What you should do
Check each line of the entries. Copy the ones that contain the string "units".

Extracted information
BEGIN

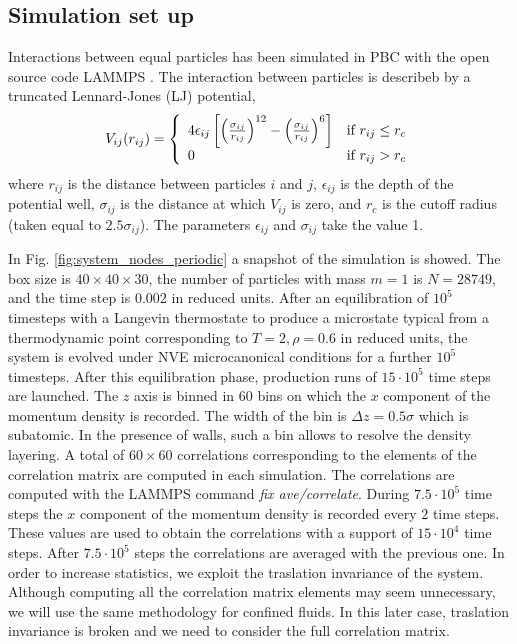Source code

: \documentclass[b5paper,openright,11pt]{book}
\begin{document}
\subsection{Simulation set up}
\label{Sec:SimSetUpPBC}
Interactions between equal particles has been simulated in PBC with the open source code LAMMPS \cite{Plimpton1995}. The interaction between particles is describeb by a truncated Lennard-Jones (LJ) potential,
\begin{align}
  V_{ij}(r_{ij}) = \left\lbrace
  \begin{array}{ll}
    4\epsilon_{ij}\left[\left(\frac{\sigma_{ij}}{r_{ij}}\right)^{12}-\left(\frac{\sigma_{ij}}{r_{ij}}\right)^6\right] & \textup{if } r_{ij}\leq r_c \\
    0 & \textup{if } r_{ij}>r_c
  \end{array}
  \right.
  \label{LJ}
\end{align}
where $r_{ij}$ is the distance between particles $i$ and $j$, $\epsilon_{ij}$ is the depth of the potential well, $\sigma_{ij}$ is the distance at which $V_{ij}$ is zero, and $r_c$ is the cutoff radius (taken equal to $2.5\sigma_{ij}$). The parameters $\epsilon_{ij}$ and $\sigma_{ij}$ take the value 1. 

In Fig. \ref{fig:system_nodes_periodic} a snapshot of the simulation is showed.
The box  size is $40\times40\times30$, the  number of particles with mass $m=1$
is $N=28749$, and the time step is $0.002$ in reduced units.  After an
equilibration  of  $10^5$ timesteps  with  a  Langevin thermostate  to
produce a microstate typical  from a thermodynamic point corresponding
to $T=2,\rho=0.6$ in  reduced units, the system is  evolved under NVE
microcanonical conditions for a  further $10^5$ timesteps.  After this
equilibration  phase,  production  runs   of  $15\cdot 10^5$  time  steps  are
launched.   The $z$  axis is  binned  in $60$  bins on  which the  $x$
component of the momentum density is recorded.  The
width of the  bin is $\Delta z=0.5\sigma$ which is  subatomic.  In the
presence of walls,  such a bin allows to resolve  the density layering.  A total of $60\times  60$ correlations corresponding to the
elements of  the correlation matrix  are computed in  each simulation.
The correlations are computed with the LAMMPS command {\it fix ave/correlate}. During $7.5\cdot 10^5$ time steps the $x$ component of the momentum density is recorded every $2$ time steps. These values are used to obtain the correlations with a support of $15\cdot10^4$ time steps. %
After $7.5\cdot 10^5$ steps the correlations are averaged with the previous one. 
In  order to  increase  statistics,  we 
exploit   the   traslation   invariance   of   the
system.  Although computing  all the  correlation matrix  elements may
seem  unnecessary,  we will  use  the  same methodology  for  confined
fluids. In  this later  case, traslation invariance  is broken  and we
need to consider the full correlation matrix.
\end{document}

END

Output for this task
is $N=28749$, and the time step is $0.002$ in reduced units.  After an
to $T=2,\rho=0.6$ in  reduced units, the system is  evolved under NVE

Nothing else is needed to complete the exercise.